It was the kind of inspiring event that, were I to music-video it in my head, would be soundtracked by Le Tigre, or the Pretenders, or just-before-disbanding Narda, or certain songs by Aimee Mann or Garbage or Drip. But really, there’s no shortage of possible soundtracks; a search for “female empowerment anthem” turns up 46,000 results on Google. (The book is honest and funny and beautifully made, by the way; read more at astigirl.blogspot.com).
Sometimes soundtracks insinuate themselves unbidden; I’m reading Graham Greene’s Brighton Rock now, and I somehow cannot keep that Morrissey song that name-checks the characters (“Dallow, Spicer, Pinkie Cubitt”) out of my head. And then there are times in life, as in movies that the best background is an absence of music, as when I took a recent midnight ride to Baguio on a thankfully darkened and silent bus and ideas rushed by like signposts and my MP3 player sat in my lap unactivated.
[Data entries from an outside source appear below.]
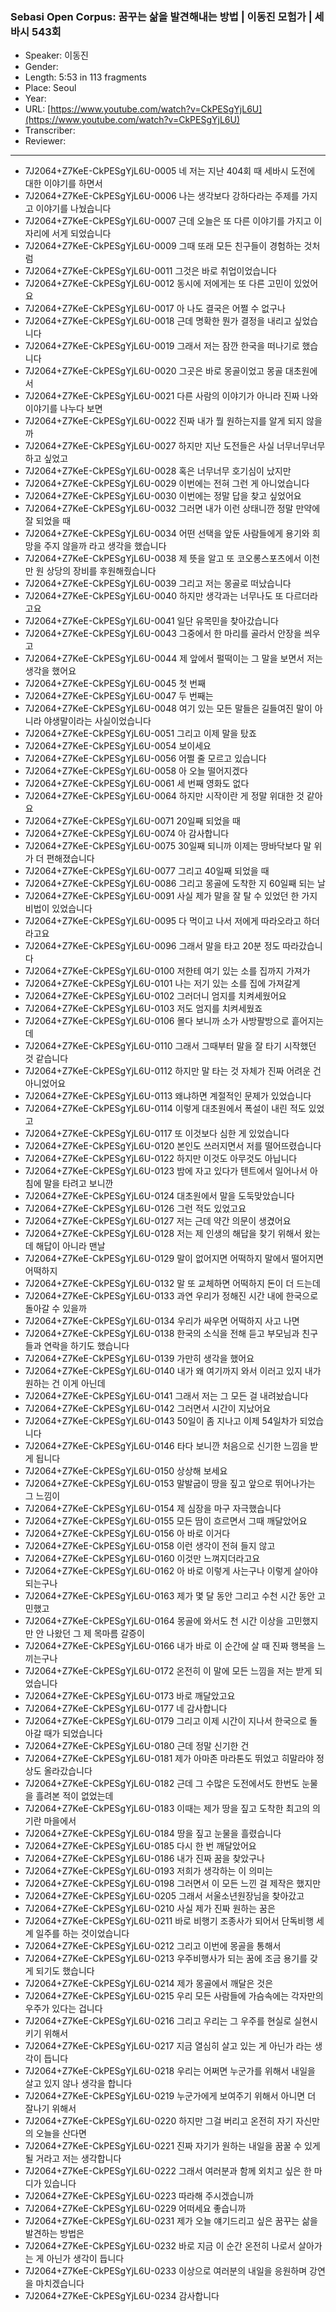 ### Sebasi Open Corpus: 꿈꾸는 삶을 발견해내는 방법 | 이동진 모험가 | 세바시 543회

- Speaker: 이동진
- Gender: 
- Length: 5:53 in 113 fragments
- Place: Seoul
- Year: 
- URL: [https://www.youtube.com/watch?v=CkPESgYjL6U](https://www.youtube.com/watch?v=CkPESgYjL6U)
- Transcriber: 
- Reviewer: 

---

- 7J2064+Z7KeE-CkPESgYjL6U-0005 네 저는 지난 404회 때 세바시 도전에 대한 이야기를 하면서
- 7J2064+Z7KeE-CkPESgYjL6U-0006 나는 생각보다 강하다라는 주제를 가지고 이야기를 나눴습니다
- 7J2064+Z7KeE-CkPESgYjL6U-0007 근데 오늘은 또 다른 이야기를 가지고 이 자리에 서게 되었습니다
- 7J2064+Z7KeE-CkPESgYjL6U-0009 그때 또래 모든 친구들이 경험하는 것처럼
- 7J2064+Z7KeE-CkPESgYjL6U-0011 그것은 바로 취업이었습니다
- 7J2064+Z7KeE-CkPESgYjL6U-0012 동시에 저에게는 또 다른 고민이 있었어요
- 7J2064+Z7KeE-CkPESgYjL6U-0017 아 나도 결국은 어쩔 수 없구나
- 7J2064+Z7KeE-CkPESgYjL6U-0018 근데 명확한 뭔가 결정을 내리고 싶었습니다
- 7J2064+Z7KeE-CkPESgYjL6U-0019 그래서 저는 잠깐 한국을 떠나기로 했습니다
- 7J2064+Z7KeE-CkPESgYjL6U-0020 그곳은 바로 몽골이었고 몽골 대초원에서
- 7J2064+Z7KeE-CkPESgYjL6U-0021 다른 사람의 이야기가 아니라 진짜 나와 이야기를 나누다 보면
- 7J2064+Z7KeE-CkPESgYjL6U-0022 진짜 내가 뭘 원하는지를 알게 되지 않을까
- 7J2064+Z7KeE-CkPESgYjL6U-0027 하지만 지난 도전들은 사실 너무너무너무 하고 싶었고
- 7J2064+Z7KeE-CkPESgYjL6U-0028 혹은 너무너무 호기심이 났지만
- 7J2064+Z7KeE-CkPESgYjL6U-0029 이번에는 전혀 그런 게 아니었습니다
- 7J2064+Z7KeE-CkPESgYjL6U-0030 이번에는 정말 답을 찾고 싶었어요
- 7J2064+Z7KeE-CkPESgYjL6U-0032 그러면 내가 이런 상태니깐 정말 만약에 잘 되었을 때
- 7J2064+Z7KeE-CkPESgYjL6U-0034 어떤 선택을 앞둔 사람들에게 용기와 희망을 주지 않을까 라고 생각을 했습니다
- 7J2064+Z7KeE-CkPESgYjL6U-0038 제 뜻을 알고 또 코오롱스포츠에서 이천만 원 상당의 장비를 후원해줬습니다
- 7J2064+Z7KeE-CkPESgYjL6U-0039 그리고 저는 몽골로 떠났습니다
- 7J2064+Z7KeE-CkPESgYjL6U-0040 하지만 생각과는 너무나도 또 다르더라고요
- 7J2064+Z7KeE-CkPESgYjL6U-0041 일단 유목민을 찾아갔습니다
- 7J2064+Z7KeE-CkPESgYjL6U-0043 그중에서 한 마리를 골라서 안장을 씌우고
- 7J2064+Z7KeE-CkPESgYjL6U-0044 제 앞에서 펄떡이는 그 말을 보면서 저는 생각을 했어요
- 7J2064+Z7KeE-CkPESgYjL6U-0045 첫 번째
- 7J2064+Z7KeE-CkPESgYjL6U-0047 두 번째는
- 7J2064+Z7KeE-CkPESgYjL6U-0048 여기 있는 모든 말들은 길들여진 말이 아니라 야생말이라는 사실이었습니다
- 7J2064+Z7KeE-CkPESgYjL6U-0051 그리고 이제 말을 탔죠
- 7J2064+Z7KeE-CkPESgYjL6U-0054 보이세요
- 7J2064+Z7KeE-CkPESgYjL6U-0056 어쩔 줄 모르고 있습니다
- 7J2064+Z7KeE-CkPESgYjL6U-0058 아 오늘 떨어지겠다
- 7J2064+Z7KeE-CkPESgYjL6U-0061 세 번째 영화도 없다
- 7J2064+Z7KeE-CkPESgYjL6U-0064 하지만 시작이란 게 정말 위대한 것 같아요
- 7J2064+Z7KeE-CkPESgYjL6U-0071 20일째 되었을 때
- 7J2064+Z7KeE-CkPESgYjL6U-0074 아 감사합니다
- 7J2064+Z7KeE-CkPESgYjL6U-0075 30일째 되니까 이제는 땅바닥보다 말 위가 더 편해졌습니다
- 7J2064+Z7KeE-CkPESgYjL6U-0077 그리고 40일째 되었을 때
- 7J2064+Z7KeE-CkPESgYjL6U-0086 그리고 몽골에 도착한 지 60일째 되는 날
- 7J2064+Z7KeE-CkPESgYjL6U-0091 사실 제가 말을 잘 탈 수 있었던 한 가지 비법이 있었습니다
- 7J2064+Z7KeE-CkPESgYjL6U-0095 다 먹이고 나서 저에게 따라오라고 하더라고요
- 7J2064+Z7KeE-CkPESgYjL6U-0096 그래서 말을 타고 20분 정도 따라갔습니다
- 7J2064+Z7KeE-CkPESgYjL6U-0100 저한테 여기 있는 소를 집까지 가져가
- 7J2064+Z7KeE-CkPESgYjL6U-0101 나는 저기 있는 소를 집에 가져갈게
- 7J2064+Z7KeE-CkPESgYjL6U-0102 그러더니 엄지를 치켜세웠어요
- 7J2064+Z7KeE-CkPESgYjL6U-0103 저도 엄지를 치켜세웠죠
- 7J2064+Z7KeE-CkPESgYjL6U-0106 몰다 보니까 소가 사방팔방으로 흩어지는데
- 7J2064+Z7KeE-CkPESgYjL6U-0110 그래서 그때부터 말을 잘 타기 시작했던 것 같습니다
- 7J2064+Z7KeE-CkPESgYjL6U-0112 하지만 말 타는 것 자체가 진짜 어려운 건 아니었어요
- 7J2064+Z7KeE-CkPESgYjL6U-0113 왜냐하면 계절적인 문제가 있었습니다
- 7J2064+Z7KeE-CkPESgYjL6U-0114 이렇게 대초원에서 폭설이 내린 적도 있었고
- 7J2064+Z7KeE-CkPESgYjL6U-0117 또 이것보다 심한 게 있었습니다
- 7J2064+Z7KeE-CkPESgYjL6U-0120 본인도 쓰러지면서 저를 떨어뜨렸습니다
- 7J2064+Z7KeE-CkPESgYjL6U-0122 하지만 이것도 아무것도 아닙니다
- 7J2064+Z7KeE-CkPESgYjL6U-0123 밤에 자고 있다가 텐트에서 일어나서 아침에 말을 타려고 보니깐
- 7J2064+Z7KeE-CkPESgYjL6U-0124 대초원에서 말을 도둑맞았습니다
- 7J2064+Z7KeE-CkPESgYjL6U-0126 그런 적도 있었고요
- 7J2064+Z7KeE-CkPESgYjL6U-0127 저는 근데 약간 의문이 생겼어요
- 7J2064+Z7KeE-CkPESgYjL6U-0128 저는 제 인생의 해답을 찾기 위해서 왔는데 해답이 아니라 맨날
- 7J2064+Z7KeE-CkPESgYjL6U-0129 말이 없어지면 어떡하지 말에서 떨어지면 어떡하지
- 7J2064+Z7KeE-CkPESgYjL6U-0132 말 또 교체하면 어떡하지 돈이 더 드는데
- 7J2064+Z7KeE-CkPESgYjL6U-0133 과연 우리가 정해진 시간 내에 한국으로 돌아갈 수 있을까
- 7J2064+Z7KeE-CkPESgYjL6U-0134 우리가 싸우면 어떡하지 사고 나면
- 7J2064+Z7KeE-CkPESgYjL6U-0138 한국의 소식을 전해 듣고 부모님과 친구들과 연락을 하기도 했습니다
- 7J2064+Z7KeE-CkPESgYjL6U-0139 가만히 생각을 했어요
- 7J2064+Z7KeE-CkPESgYjL6U-0140 내가 왜 여기까지 와서 이러고 있지 내가 원하는 건 이게 아닌데
- 7J2064+Z7KeE-CkPESgYjL6U-0141 그래서 저는 그 모든 걸 내려놨습니다
- 7J2064+Z7KeE-CkPESgYjL6U-0142 그러면서 시간이 지났어요
- 7J2064+Z7KeE-CkPESgYjL6U-0143 50일이 좀 지나고 이제 54일차가 되었습니다
- 7J2064+Z7KeE-CkPESgYjL6U-0146 타다 보니깐 처음으로 신기한 느낌을 받게 됩니다
- 7J2064+Z7KeE-CkPESgYjL6U-0150 상상해 보세요
- 7J2064+Z7KeE-CkPESgYjL6U-0153 말발굽이 땅을 짚고 앞으로 뛰어나가는 그 느낌이
- 7J2064+Z7KeE-CkPESgYjL6U-0154 제 심장을 마구 자극했습니다
- 7J2064+Z7KeE-CkPESgYjL6U-0155 모든 땀이 흐르면서 그때 깨달았어요
- 7J2064+Z7KeE-CkPESgYjL6U-0156 아 바로 이거다
- 7J2064+Z7KeE-CkPESgYjL6U-0158 이런 생각이 전혀 들지 않고
- 7J2064+Z7KeE-CkPESgYjL6U-0160 이것만 느껴지더라고요
- 7J2064+Z7KeE-CkPESgYjL6U-0162 아 바로 이렇게 사는구나 이렇게 살아야 되는구나
- 7J2064+Z7KeE-CkPESgYjL6U-0163 제가 몇 달 동안 그리고 수천 시간 동안 고민했고
- 7J2064+Z7KeE-CkPESgYjL6U-0164 몽골에 와서도 천 시간 이상을 고민했지만 안 나왔던 그 제 목마름 갈증이
- 7J2064+Z7KeE-CkPESgYjL6U-0166 내가 바로 이 순간에 살 때 진짜 행복을 느끼는구나
- 7J2064+Z7KeE-CkPESgYjL6U-0172 온전히 이 말에 모든 느낌을 저는 받게 되었습니다
- 7J2064+Z7KeE-CkPESgYjL6U-0173 바로 깨달았고요
- 7J2064+Z7KeE-CkPESgYjL6U-0177 네 감사합니다
- 7J2064+Z7KeE-CkPESgYjL6U-0179 그리고 이제 시간이 지나서 한국으로 돌아갈 때가 되었습니다
- 7J2064+Z7KeE-CkPESgYjL6U-0180 근데 정말 신기한 건
- 7J2064+Z7KeE-CkPESgYjL6U-0181 제가 아마존 마라톤도 뛰었고 히말라야 정상도 올라갔습니다
- 7J2064+Z7KeE-CkPESgYjL6U-0182 근데 그 수많은 도전에서도 한번도 눈물을 흘려본 적이 없었는데
- 7J2064+Z7KeE-CkPESgYjL6U-0183 이때는 제가 땅을 짚고 도착한 최고의 의기란 마을에서
- 7J2064+Z7KeE-CkPESgYjL6U-0184 땅을 짚고 눈물을 흘렸습니다
- 7J2064+Z7KeE-CkPESgYjL6U-0185 다시 한 번 깨달았어요
- 7J2064+Z7KeE-CkPESgYjL6U-0186 내가 진짜 꿈을 찾았구나
- 7J2064+Z7KeE-CkPESgYjL6U-0193 저희가 생각하는 이 의미는
- 7J2064+Z7KeE-CkPESgYjL6U-0198 그러면서 이 모든 느낀 걸 제작은 했지만
- 7J2064+Z7KeE-CkPESgYjL6U-0205 그래서 서울소년원장님을 찾아갔고
- 7J2064+Z7KeE-CkPESgYjL6U-0210 사실 제가 진짜 원하는 꿈은
- 7J2064+Z7KeE-CkPESgYjL6U-0211 바로 비행기 조종사가 되어서 단독비행 세계 일주를 하는 것이었습니다
- 7J2064+Z7KeE-CkPESgYjL6U-0212 그리고 이번에 몽골을 통해서
- 7J2064+Z7KeE-CkPESgYjL6U-0213 우주비행사가 되는 꿈에 조금 용기를 갖게 되기도 했습니다
- 7J2064+Z7KeE-CkPESgYjL6U-0214 제가 몽골에서 깨달은 것은
- 7J2064+Z7KeE-CkPESgYjL6U-0215 우리 모든 사람들에 가슴속에는 각자만의 우주가 있다는 겁니다
- 7J2064+Z7KeE-CkPESgYjL6U-0216 그리고 우리는 그 우주를 현실로 실현시키기 위해서
- 7J2064+Z7KeE-CkPESgYjL6U-0217 지금 열심히 살고 있는 게 아닌가 라는 생각이 듭니다
- 7J2064+Z7KeE-CkPESgYjL6U-0218 우리는 어쩌면 누군가를 위해서 내일을 살고 있지 않나 생각을 합니다
- 7J2064+Z7KeE-CkPESgYjL6U-0219 누군가에게 보여주기 위해서 아니면 더 잘나기 위해서
- 7J2064+Z7KeE-CkPESgYjL6U-0220 하지만 그걸 버리고 온전히 자기 자신만의 오늘을 산다면
- 7J2064+Z7KeE-CkPESgYjL6U-0221 진짜 자기가 원하는 내일을 꿈꿀 수 있게 될 거라고 저는 생각합니다
- 7J2064+Z7KeE-CkPESgYjL6U-0222 그래서 여러분과 함께 외치고 싶은 한 마디가 있습니다
- 7J2064+Z7KeE-CkPESgYjL6U-0223 따라해 주시겠습니까
- 7J2064+Z7KeE-CkPESgYjL6U-0229 어떠세요 좋습니까
- 7J2064+Z7KeE-CkPESgYjL6U-0231 제가 오늘 얘기드리고 싶은 꿈꾸는 삶을 발견하는 방법은
- 7J2064+Z7KeE-CkPESgYjL6U-0232 바로 지금 이 순간 온전히 나로서 살아가는 게 아닌가 생각이 듭니다
- 7J2064+Z7KeE-CkPESgYjL6U-0233 이상으로 여러분의 내일을 응원하며 강연을 마치겠습니다
- 7J2064+Z7KeE-CkPESgYjL6U-0234 감사합니다
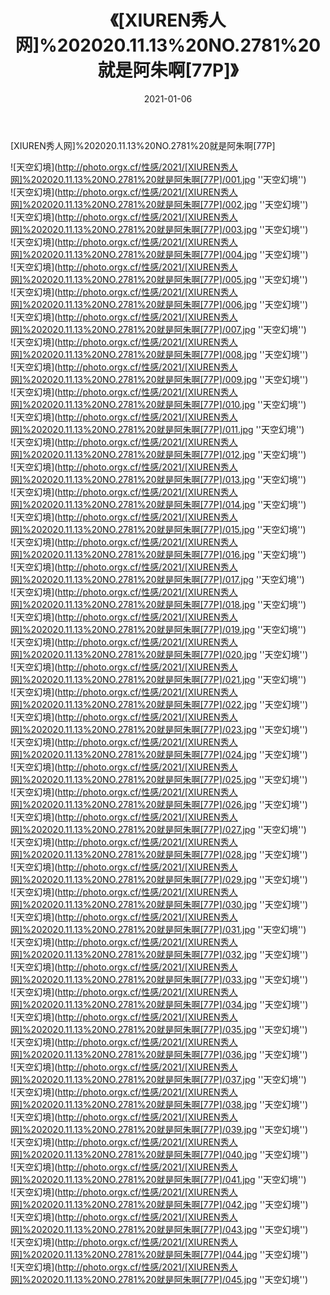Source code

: ﻿---
layout: post
title: 《[XIUREN秀人网]%202020.11.13%20NO.2781%20就是阿朱啊[77P]》
date: 2021-01-06
img: http://photo.orgx.cf/性感/2021/[XIUREN秀人网]%202020.11.13%20NO.2781%20就是阿朱啊[77P]/000.jpg
tags: [美女,性感,泳衣]
---

[XIUREN秀人网]%202020.11.13%20NO.2781%20就是阿朱啊[77P]



![天空幻境](http://photo.orgx.cf/性感/2021/[XIUREN秀人网]%202020.11.13%20NO.2781%20就是阿朱啊[77P]/001.jpg ''天空幻境'')<br>
![天空幻境](http://photo.orgx.cf/性感/2021/[XIUREN秀人网]%202020.11.13%20NO.2781%20就是阿朱啊[77P]/002.jpg ''天空幻境'')<br>
![天空幻境](http://photo.orgx.cf/性感/2021/[XIUREN秀人网]%202020.11.13%20NO.2781%20就是阿朱啊[77P]/003.jpg ''天空幻境'')<br>
![天空幻境](http://photo.orgx.cf/性感/2021/[XIUREN秀人网]%202020.11.13%20NO.2781%20就是阿朱啊[77P]/004.jpg ''天空幻境'')<br>
![天空幻境](http://photo.orgx.cf/性感/2021/[XIUREN秀人网]%202020.11.13%20NO.2781%20就是阿朱啊[77P]/005.jpg ''天空幻境'')<br>
![天空幻境](http://photo.orgx.cf/性感/2021/[XIUREN秀人网]%202020.11.13%20NO.2781%20就是阿朱啊[77P]/006.jpg ''天空幻境'')<br>
![天空幻境](http://photo.orgx.cf/性感/2021/[XIUREN秀人网]%202020.11.13%20NO.2781%20就是阿朱啊[77P]/007.jpg ''天空幻境'')<br>
![天空幻境](http://photo.orgx.cf/性感/2021/[XIUREN秀人网]%202020.11.13%20NO.2781%20就是阿朱啊[77P]/008.jpg ''天空幻境'')<br>
![天空幻境](http://photo.orgx.cf/性感/2021/[XIUREN秀人网]%202020.11.13%20NO.2781%20就是阿朱啊[77P]/009.jpg ''天空幻境'')<br>
![天空幻境](http://photo.orgx.cf/性感/2021/[XIUREN秀人网]%202020.11.13%20NO.2781%20就是阿朱啊[77P]/010.jpg ''天空幻境'')<br>
![天空幻境](http://photo.orgx.cf/性感/2021/[XIUREN秀人网]%202020.11.13%20NO.2781%20就是阿朱啊[77P]/011.jpg ''天空幻境'')<br>
![天空幻境](http://photo.orgx.cf/性感/2021/[XIUREN秀人网]%202020.11.13%20NO.2781%20就是阿朱啊[77P]/012.jpg ''天空幻境'')<br>
![天空幻境](http://photo.orgx.cf/性感/2021/[XIUREN秀人网]%202020.11.13%20NO.2781%20就是阿朱啊[77P]/013.jpg ''天空幻境'')<br>
![天空幻境](http://photo.orgx.cf/性感/2021/[XIUREN秀人网]%202020.11.13%20NO.2781%20就是阿朱啊[77P]/014.jpg ''天空幻境'')<br>
![天空幻境](http://photo.orgx.cf/性感/2021/[XIUREN秀人网]%202020.11.13%20NO.2781%20就是阿朱啊[77P]/015.jpg ''天空幻境'')<br>
![天空幻境](http://photo.orgx.cf/性感/2021/[XIUREN秀人网]%202020.11.13%20NO.2781%20就是阿朱啊[77P]/016.jpg ''天空幻境'')<br>
![天空幻境](http://photo.orgx.cf/性感/2021/[XIUREN秀人网]%202020.11.13%20NO.2781%20就是阿朱啊[77P]/017.jpg ''天空幻境'')<br>
![天空幻境](http://photo.orgx.cf/性感/2021/[XIUREN秀人网]%202020.11.13%20NO.2781%20就是阿朱啊[77P]/018.jpg ''天空幻境'')<br>
![天空幻境](http://photo.orgx.cf/性感/2021/[XIUREN秀人网]%202020.11.13%20NO.2781%20就是阿朱啊[77P]/019.jpg ''天空幻境'')<br>
![天空幻境](http://photo.orgx.cf/性感/2021/[XIUREN秀人网]%202020.11.13%20NO.2781%20就是阿朱啊[77P]/020.jpg ''天空幻境'')<br>
![天空幻境](http://photo.orgx.cf/性感/2021/[XIUREN秀人网]%202020.11.13%20NO.2781%20就是阿朱啊[77P]/021.jpg ''天空幻境'')<br>
![天空幻境](http://photo.orgx.cf/性感/2021/[XIUREN秀人网]%202020.11.13%20NO.2781%20就是阿朱啊[77P]/022.jpg ''天空幻境'')<br>
![天空幻境](http://photo.orgx.cf/性感/2021/[XIUREN秀人网]%202020.11.13%20NO.2781%20就是阿朱啊[77P]/023.jpg ''天空幻境'')<br>
![天空幻境](http://photo.orgx.cf/性感/2021/[XIUREN秀人网]%202020.11.13%20NO.2781%20就是阿朱啊[77P]/024.jpg ''天空幻境'')<br>
![天空幻境](http://photo.orgx.cf/性感/2021/[XIUREN秀人网]%202020.11.13%20NO.2781%20就是阿朱啊[77P]/025.jpg ''天空幻境'')<br>
![天空幻境](http://photo.orgx.cf/性感/2021/[XIUREN秀人网]%202020.11.13%20NO.2781%20就是阿朱啊[77P]/026.jpg ''天空幻境'')<br>
![天空幻境](http://photo.orgx.cf/性感/2021/[XIUREN秀人网]%202020.11.13%20NO.2781%20就是阿朱啊[77P]/027.jpg ''天空幻境'')<br>
![天空幻境](http://photo.orgx.cf/性感/2021/[XIUREN秀人网]%202020.11.13%20NO.2781%20就是阿朱啊[77P]/028.jpg ''天空幻境'')<br>
![天空幻境](http://photo.orgx.cf/性感/2021/[XIUREN秀人网]%202020.11.13%20NO.2781%20就是阿朱啊[77P]/029.jpg ''天空幻境'')<br>
![天空幻境](http://photo.orgx.cf/性感/2021/[XIUREN秀人网]%202020.11.13%20NO.2781%20就是阿朱啊[77P]/030.jpg ''天空幻境'')<br>
![天空幻境](http://photo.orgx.cf/性感/2021/[XIUREN秀人网]%202020.11.13%20NO.2781%20就是阿朱啊[77P]/031.jpg ''天空幻境'')<br>
![天空幻境](http://photo.orgx.cf/性感/2021/[XIUREN秀人网]%202020.11.13%20NO.2781%20就是阿朱啊[77P]/032.jpg ''天空幻境'')<br>
![天空幻境](http://photo.orgx.cf/性感/2021/[XIUREN秀人网]%202020.11.13%20NO.2781%20就是阿朱啊[77P]/033.jpg ''天空幻境'')<br>
![天空幻境](http://photo.orgx.cf/性感/2021/[XIUREN秀人网]%202020.11.13%20NO.2781%20就是阿朱啊[77P]/034.jpg ''天空幻境'')<br>
![天空幻境](http://photo.orgx.cf/性感/2021/[XIUREN秀人网]%202020.11.13%20NO.2781%20就是阿朱啊[77P]/035.jpg ''天空幻境'')<br>
![天空幻境](http://photo.orgx.cf/性感/2021/[XIUREN秀人网]%202020.11.13%20NO.2781%20就是阿朱啊[77P]/036.jpg ''天空幻境'')<br>
![天空幻境](http://photo.orgx.cf/性感/2021/[XIUREN秀人网]%202020.11.13%20NO.2781%20就是阿朱啊[77P]/037.jpg ''天空幻境'')<br>
![天空幻境](http://photo.orgx.cf/性感/2021/[XIUREN秀人网]%202020.11.13%20NO.2781%20就是阿朱啊[77P]/038.jpg ''天空幻境'')<br>
![天空幻境](http://photo.orgx.cf/性感/2021/[XIUREN秀人网]%202020.11.13%20NO.2781%20就是阿朱啊[77P]/039.jpg ''天空幻境'')<br>
![天空幻境](http://photo.orgx.cf/性感/2021/[XIUREN秀人网]%202020.11.13%20NO.2781%20就是阿朱啊[77P]/040.jpg ''天空幻境'')<br>
![天空幻境](http://photo.orgx.cf/性感/2021/[XIUREN秀人网]%202020.11.13%20NO.2781%20就是阿朱啊[77P]/041.jpg ''天空幻境'')<br>
![天空幻境](http://photo.orgx.cf/性感/2021/[XIUREN秀人网]%202020.11.13%20NO.2781%20就是阿朱啊[77P]/042.jpg ''天空幻境'')<br>
![天空幻境](http://photo.orgx.cf/性感/2021/[XIUREN秀人网]%202020.11.13%20NO.2781%20就是阿朱啊[77P]/043.jpg ''天空幻境'')<br>
![天空幻境](http://photo.orgx.cf/性感/2021/[XIUREN秀人网]%202020.11.13%20NO.2781%20就是阿朱啊[77P]/044.jpg ''天空幻境'')<br>
![天空幻境](http://photo.orgx.cf/性感/2021/[XIUREN秀人网]%202020.11.13%20NO.2781%20就是阿朱啊[77P]/045.jpg ''天空幻境'')<br>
Personal music devices have made it possible for us to literally have a soundtrack for our lives, and in many cases that’s a good thing it helps boring hours fly by faster, it aids our exercising, it gives us a little extra swagger when we need it as long as we remember that our lives aren’t music videos, and that very few things, whether you’re talking about love, life decisions or livestock, can be wrapped up in the running time of a song.